A Knight of the Seven Kingdoms has just one episode to go in its first season, and the penultimate installment, “In the Name of the Mother,” paved an exceptionally brutal path to the finish line. As fans of Game of Thrones and House of the Dragon already know, it’s best not to get too attached to any characters, even ones you think are too heroic to be taken out of the story. Especially them, actually.
As the fog lifts over Ashford Meadow and Dunk must face the future after all that’s happened, A Knight of the Seven Kingdoms showrunner Ira Parker and a couple of key Targaryens took a moment to look back on episode five’s most shocking twist.
After going against his own family and entering the Trial of Seven to fight on Dunk’s side, Baelor Targaryen—the heir to the Iron Throne, the Hand of the King, and the most level-headed and honorable Targaryen we may have ever met on any George R.R. Martin show—succumbed to a terrible head wound he knew was delivered by his own brother, Maekar.
“We did slightly different versions of culpability, I guess; whether it was [an] accident or whether he meant to kill his brother,” Sam Spruell, who plays Maekar, told Entertainment Weekly. “I think that was really exciting for me to experiment with … there is that kind of deep, deep desire to be number one in Maekar that might be realized by the death of his brother.
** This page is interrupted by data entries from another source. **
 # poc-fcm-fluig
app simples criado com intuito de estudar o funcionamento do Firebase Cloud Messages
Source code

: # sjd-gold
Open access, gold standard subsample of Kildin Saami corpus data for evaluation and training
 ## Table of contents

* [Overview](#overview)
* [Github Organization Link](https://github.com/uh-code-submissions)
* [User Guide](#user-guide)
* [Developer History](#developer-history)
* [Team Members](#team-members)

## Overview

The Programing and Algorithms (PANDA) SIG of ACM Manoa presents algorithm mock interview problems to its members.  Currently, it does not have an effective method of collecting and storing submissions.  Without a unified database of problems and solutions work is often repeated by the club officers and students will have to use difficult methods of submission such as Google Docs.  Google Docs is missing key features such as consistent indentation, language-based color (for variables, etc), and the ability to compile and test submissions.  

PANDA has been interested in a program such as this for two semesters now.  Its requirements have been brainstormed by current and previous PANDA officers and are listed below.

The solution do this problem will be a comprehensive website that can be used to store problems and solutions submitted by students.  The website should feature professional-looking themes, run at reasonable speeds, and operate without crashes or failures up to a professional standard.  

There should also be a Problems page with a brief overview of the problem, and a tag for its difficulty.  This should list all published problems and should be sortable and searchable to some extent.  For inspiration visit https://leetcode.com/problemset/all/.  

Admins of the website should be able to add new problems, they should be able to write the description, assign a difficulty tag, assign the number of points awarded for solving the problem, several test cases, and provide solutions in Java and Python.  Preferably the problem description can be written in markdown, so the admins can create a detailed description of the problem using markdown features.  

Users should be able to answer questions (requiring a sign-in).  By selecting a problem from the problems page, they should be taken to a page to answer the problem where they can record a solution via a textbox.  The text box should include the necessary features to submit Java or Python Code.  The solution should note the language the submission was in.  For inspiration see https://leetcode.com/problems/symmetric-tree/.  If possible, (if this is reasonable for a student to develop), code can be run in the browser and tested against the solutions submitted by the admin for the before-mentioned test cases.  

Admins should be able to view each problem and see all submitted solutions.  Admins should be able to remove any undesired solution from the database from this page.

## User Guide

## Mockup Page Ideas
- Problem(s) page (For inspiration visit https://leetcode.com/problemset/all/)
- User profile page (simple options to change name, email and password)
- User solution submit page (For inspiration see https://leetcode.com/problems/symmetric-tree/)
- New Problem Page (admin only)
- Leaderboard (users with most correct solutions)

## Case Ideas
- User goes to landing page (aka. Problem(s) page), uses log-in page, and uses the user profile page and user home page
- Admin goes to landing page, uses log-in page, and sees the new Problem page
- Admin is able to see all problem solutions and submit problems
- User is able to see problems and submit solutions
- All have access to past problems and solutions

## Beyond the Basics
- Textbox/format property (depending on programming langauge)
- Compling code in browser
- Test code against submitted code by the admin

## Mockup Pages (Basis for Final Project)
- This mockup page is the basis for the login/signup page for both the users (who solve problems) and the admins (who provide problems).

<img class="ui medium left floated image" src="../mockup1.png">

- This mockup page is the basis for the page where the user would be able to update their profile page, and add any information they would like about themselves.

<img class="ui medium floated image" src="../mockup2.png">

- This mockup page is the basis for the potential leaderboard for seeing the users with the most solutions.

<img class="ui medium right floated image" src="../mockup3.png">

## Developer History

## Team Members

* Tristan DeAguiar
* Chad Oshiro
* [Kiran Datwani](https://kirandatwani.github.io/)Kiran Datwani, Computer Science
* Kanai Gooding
So all the guilt or all the sadness or all the grief he feels is kind of bracketed by this realization that this means he’s next in line to the throne.”
Baelor’s decision to back Dunk isn’t something he undertook lightly, Parker explained.
“At so young in his life, he became this war hero, this savior of the kingdom and the realm,” the showrunner told EW. “Because of his nature, everybody’s telling him how honorable he is and how he’s gonna make the greatest king that Westeros has ever had since the Conqueror. And then finally a moment comes for him to actually put up when his honor is tested in truth. Virtue untested is no virtue at all.”
With his death—honorable though it was—Westeros history is changed forever; that’s something Maekar and Dunk (Peter Claffey) are both well aware of. Speaking to Collider, Carvel explained why we don’t actually get to see Maekar landing the ultimately fatal blow on the back of Baelor’s helmet: so that agonizing death scene would also have a gut-punch element of surprise.
“In this story, we very much stay with Dunk, and so I guess you see that sequence through Dunk’s eyes,” Carvel said. “There was a moment where it was like a fleeting moment that we shot, which was the moment where Maekar strikes Baelor, and the moment just leading up to that with the brothers … I think they probably chose not to show that because it sort of spoils what’s about to come next. But we’re not really with Baelor, in that sense, we’re with Dunk.”
We’ll find out what happens now that Baelor is dead—but Dunk has survived his trial, against all odds—when A Knight of the Seven Kingdoms airs its season one finale Sunday on HBO and HBO Max.